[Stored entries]
╭──
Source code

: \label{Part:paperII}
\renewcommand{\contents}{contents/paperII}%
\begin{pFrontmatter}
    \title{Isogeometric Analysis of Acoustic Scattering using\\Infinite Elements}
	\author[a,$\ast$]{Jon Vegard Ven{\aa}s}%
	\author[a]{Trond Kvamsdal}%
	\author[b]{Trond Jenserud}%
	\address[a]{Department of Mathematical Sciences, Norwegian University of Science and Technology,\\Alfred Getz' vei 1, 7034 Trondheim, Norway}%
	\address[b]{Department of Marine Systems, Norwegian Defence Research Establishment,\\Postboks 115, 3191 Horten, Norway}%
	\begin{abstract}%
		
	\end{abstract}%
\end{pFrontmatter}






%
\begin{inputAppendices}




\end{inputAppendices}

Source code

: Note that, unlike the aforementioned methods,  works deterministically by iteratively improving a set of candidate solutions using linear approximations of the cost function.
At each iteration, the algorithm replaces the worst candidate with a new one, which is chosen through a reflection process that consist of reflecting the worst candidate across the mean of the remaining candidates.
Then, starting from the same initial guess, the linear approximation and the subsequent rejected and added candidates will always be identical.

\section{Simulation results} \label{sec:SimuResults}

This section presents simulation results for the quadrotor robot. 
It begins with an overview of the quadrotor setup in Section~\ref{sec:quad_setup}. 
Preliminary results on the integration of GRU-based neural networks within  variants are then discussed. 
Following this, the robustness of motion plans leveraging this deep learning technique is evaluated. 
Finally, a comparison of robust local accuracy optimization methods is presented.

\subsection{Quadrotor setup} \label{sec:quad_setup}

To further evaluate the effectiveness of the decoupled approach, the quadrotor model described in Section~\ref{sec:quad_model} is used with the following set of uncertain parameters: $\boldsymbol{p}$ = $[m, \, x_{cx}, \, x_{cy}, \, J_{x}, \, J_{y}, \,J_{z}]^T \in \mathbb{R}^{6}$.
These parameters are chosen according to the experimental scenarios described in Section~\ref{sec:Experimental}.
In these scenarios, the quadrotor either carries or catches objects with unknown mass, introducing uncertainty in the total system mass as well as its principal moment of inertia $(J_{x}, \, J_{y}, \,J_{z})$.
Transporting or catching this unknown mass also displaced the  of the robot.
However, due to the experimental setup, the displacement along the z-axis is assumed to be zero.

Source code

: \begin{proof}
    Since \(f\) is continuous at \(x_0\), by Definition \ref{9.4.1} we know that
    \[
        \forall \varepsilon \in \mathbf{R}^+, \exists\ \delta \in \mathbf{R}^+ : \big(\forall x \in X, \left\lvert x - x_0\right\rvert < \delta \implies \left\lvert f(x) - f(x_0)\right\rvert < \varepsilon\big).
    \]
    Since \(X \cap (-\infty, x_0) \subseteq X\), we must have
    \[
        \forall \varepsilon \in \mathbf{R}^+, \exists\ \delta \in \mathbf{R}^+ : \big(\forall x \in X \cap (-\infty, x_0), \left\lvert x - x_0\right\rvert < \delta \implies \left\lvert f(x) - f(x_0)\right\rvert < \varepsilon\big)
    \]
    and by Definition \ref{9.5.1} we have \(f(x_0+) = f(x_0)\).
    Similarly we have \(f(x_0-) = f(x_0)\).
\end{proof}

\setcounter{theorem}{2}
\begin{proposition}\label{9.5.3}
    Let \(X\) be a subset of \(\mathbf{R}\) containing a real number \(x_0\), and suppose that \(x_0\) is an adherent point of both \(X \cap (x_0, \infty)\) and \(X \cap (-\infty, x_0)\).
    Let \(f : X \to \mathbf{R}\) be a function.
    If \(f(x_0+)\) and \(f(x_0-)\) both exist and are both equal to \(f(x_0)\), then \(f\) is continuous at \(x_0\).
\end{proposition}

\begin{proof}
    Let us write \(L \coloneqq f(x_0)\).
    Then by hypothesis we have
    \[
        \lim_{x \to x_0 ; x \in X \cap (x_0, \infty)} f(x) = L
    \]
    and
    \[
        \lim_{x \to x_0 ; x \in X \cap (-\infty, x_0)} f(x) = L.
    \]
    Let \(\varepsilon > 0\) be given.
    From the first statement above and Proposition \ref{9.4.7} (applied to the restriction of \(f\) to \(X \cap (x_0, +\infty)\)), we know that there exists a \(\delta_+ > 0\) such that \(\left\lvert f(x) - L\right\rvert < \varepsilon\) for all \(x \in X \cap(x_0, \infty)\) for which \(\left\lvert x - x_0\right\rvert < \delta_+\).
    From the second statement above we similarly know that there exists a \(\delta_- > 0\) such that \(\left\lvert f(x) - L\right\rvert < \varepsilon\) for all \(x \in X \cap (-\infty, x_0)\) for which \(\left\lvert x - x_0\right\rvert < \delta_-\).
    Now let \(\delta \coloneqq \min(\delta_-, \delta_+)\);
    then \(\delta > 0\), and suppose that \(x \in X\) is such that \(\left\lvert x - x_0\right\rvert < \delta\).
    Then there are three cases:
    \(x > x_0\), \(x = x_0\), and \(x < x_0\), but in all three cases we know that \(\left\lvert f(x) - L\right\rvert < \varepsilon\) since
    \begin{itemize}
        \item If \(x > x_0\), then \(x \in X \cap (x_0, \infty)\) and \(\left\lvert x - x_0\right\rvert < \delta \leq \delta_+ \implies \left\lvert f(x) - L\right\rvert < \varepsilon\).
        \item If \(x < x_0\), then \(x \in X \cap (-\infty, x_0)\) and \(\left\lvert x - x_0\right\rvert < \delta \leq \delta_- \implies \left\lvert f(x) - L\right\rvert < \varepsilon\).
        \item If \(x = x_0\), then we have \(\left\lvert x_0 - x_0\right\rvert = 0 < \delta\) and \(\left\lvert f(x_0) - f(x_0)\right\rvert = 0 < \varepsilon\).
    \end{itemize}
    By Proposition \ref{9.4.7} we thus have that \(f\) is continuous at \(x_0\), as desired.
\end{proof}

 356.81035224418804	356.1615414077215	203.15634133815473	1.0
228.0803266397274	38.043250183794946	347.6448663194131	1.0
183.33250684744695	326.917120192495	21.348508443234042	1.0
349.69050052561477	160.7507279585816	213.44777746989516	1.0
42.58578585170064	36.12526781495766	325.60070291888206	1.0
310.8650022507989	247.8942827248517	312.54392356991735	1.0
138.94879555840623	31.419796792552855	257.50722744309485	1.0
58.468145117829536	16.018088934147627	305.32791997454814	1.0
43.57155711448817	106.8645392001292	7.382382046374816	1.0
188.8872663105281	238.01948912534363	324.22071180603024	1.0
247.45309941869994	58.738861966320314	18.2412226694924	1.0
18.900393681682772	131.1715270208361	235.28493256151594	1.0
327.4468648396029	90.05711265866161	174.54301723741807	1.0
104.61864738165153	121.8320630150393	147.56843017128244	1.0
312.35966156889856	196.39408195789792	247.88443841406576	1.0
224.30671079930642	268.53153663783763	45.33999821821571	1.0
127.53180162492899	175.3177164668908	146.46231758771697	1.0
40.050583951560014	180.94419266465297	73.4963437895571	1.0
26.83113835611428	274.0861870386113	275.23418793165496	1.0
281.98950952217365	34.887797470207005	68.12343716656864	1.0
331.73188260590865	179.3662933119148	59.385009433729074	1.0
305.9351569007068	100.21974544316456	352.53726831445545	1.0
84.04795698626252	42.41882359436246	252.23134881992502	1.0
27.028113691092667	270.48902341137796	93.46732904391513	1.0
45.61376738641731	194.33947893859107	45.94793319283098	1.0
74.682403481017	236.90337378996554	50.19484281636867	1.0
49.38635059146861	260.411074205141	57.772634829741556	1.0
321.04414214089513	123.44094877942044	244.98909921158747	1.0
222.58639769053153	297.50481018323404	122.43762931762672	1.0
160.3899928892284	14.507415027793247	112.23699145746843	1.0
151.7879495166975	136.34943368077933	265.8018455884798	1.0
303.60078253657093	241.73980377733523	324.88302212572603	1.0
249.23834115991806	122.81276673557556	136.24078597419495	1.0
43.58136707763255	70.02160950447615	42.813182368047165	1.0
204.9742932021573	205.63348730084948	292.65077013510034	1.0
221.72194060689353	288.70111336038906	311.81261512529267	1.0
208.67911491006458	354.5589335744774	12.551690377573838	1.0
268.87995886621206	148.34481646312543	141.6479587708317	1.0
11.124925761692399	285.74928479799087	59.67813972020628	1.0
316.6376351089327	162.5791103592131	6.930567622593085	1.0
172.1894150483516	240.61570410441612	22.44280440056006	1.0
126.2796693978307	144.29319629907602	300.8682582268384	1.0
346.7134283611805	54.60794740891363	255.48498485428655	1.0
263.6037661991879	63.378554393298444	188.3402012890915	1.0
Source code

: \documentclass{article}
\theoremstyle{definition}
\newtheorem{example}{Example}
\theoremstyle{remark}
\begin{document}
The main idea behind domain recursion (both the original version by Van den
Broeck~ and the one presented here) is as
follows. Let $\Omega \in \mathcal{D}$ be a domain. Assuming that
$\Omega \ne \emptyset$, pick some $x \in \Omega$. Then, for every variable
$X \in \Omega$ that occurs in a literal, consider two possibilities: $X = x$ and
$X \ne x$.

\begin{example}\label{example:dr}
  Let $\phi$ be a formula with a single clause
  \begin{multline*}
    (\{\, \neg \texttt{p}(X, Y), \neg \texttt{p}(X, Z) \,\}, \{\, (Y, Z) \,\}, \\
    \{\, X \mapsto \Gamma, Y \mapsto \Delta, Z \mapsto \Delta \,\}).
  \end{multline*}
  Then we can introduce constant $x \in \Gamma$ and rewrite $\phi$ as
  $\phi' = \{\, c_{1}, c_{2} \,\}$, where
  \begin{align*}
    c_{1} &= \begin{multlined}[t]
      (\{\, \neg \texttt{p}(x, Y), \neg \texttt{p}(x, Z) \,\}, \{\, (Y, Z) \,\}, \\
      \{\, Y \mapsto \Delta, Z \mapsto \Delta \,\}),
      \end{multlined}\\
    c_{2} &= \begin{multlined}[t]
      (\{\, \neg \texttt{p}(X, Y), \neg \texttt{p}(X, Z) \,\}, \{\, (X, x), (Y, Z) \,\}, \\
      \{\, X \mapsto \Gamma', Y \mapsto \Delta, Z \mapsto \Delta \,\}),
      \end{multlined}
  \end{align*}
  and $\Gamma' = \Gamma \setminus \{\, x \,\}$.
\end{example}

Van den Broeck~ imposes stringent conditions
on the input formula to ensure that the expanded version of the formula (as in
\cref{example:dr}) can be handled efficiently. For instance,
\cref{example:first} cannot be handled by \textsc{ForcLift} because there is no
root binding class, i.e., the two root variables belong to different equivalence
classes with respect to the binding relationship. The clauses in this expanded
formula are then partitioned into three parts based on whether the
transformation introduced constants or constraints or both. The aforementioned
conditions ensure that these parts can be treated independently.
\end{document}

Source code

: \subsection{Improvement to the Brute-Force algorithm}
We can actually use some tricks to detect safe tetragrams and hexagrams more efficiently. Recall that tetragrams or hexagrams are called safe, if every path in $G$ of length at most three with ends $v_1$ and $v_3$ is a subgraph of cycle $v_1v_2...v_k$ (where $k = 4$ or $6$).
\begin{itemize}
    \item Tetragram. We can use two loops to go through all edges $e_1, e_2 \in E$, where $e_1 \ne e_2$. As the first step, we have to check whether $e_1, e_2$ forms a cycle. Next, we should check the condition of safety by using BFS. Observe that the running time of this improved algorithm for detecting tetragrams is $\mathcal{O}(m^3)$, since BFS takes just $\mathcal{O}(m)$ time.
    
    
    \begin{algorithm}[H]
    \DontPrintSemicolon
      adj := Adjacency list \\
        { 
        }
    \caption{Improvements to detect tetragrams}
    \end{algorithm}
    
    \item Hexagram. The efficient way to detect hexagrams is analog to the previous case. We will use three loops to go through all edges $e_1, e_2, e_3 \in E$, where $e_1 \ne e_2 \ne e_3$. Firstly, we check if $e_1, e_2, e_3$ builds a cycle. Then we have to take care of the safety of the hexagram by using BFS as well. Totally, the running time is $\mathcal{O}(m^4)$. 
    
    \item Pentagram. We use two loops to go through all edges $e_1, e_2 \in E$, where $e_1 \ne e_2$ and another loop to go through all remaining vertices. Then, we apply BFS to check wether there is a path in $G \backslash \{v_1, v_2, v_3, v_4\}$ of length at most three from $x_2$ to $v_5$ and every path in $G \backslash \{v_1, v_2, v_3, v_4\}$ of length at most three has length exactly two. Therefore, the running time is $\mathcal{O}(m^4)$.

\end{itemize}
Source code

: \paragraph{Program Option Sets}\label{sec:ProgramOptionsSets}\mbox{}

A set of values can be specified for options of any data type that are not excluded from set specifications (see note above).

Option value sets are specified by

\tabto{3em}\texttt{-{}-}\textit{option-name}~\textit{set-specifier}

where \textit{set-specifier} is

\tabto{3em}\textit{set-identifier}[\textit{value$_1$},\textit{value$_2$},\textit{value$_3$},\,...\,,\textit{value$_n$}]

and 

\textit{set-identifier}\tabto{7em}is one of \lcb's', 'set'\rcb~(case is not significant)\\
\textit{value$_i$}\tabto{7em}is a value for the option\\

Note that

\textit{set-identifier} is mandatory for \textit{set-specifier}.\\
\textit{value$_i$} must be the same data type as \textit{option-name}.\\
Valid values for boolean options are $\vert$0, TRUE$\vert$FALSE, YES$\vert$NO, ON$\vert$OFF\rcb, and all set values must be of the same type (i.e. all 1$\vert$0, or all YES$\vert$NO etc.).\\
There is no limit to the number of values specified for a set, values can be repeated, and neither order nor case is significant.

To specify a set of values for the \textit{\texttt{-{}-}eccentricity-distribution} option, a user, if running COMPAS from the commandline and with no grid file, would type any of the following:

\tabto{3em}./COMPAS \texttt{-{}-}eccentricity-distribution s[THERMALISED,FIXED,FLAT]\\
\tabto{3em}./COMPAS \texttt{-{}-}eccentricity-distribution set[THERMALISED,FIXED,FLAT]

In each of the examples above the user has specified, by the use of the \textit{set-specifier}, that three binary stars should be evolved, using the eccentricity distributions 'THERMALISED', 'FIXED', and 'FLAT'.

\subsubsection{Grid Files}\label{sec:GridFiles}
╰──
* Problem to work on *
Search the data for the word "identifier" and copy each line where it appears.

* Exercise response *
\tabto{3em}\textit{set-identifier}[\textit{value$_1$},\textit{value$_2$},\textit{value$_3$},\,...\,,\textit{value$_n$}]
\textit{set-identifier}\tabto{7em}is one of \lcb's', 'set'\rcb~(case is not significant)\\
\textit{set-identifier} is mandatory for \textit{set-specifier}.\\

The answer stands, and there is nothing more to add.